● AVAILABLE RECORDS:
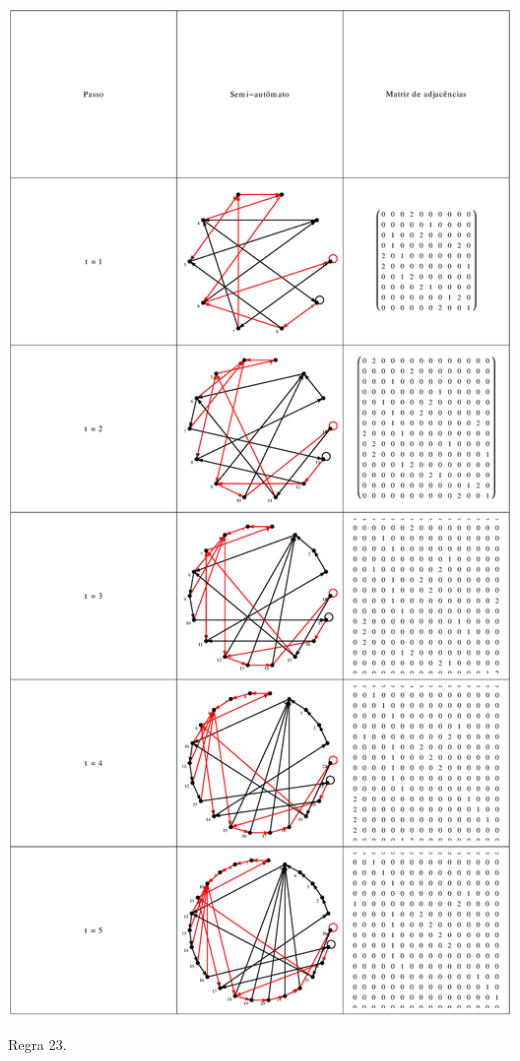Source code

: \documentclass[12pt,a4paper]{article}
\begin{document}
\begin{table}[H]
\begin{center}
\includegraphics[scale=0.32]{img/mat/matr23.eps}
\caption{Regra 23.}
\label{tab:mr23}
\end{center}
\end{table}
\end{document}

● WHAT THIS TASK INVOLVES: The answer must consist of every line from the data that contains the word "begin".

● EXERCISE ANSWER:
\begin{document}
\begin{table}[H]
\begin{center}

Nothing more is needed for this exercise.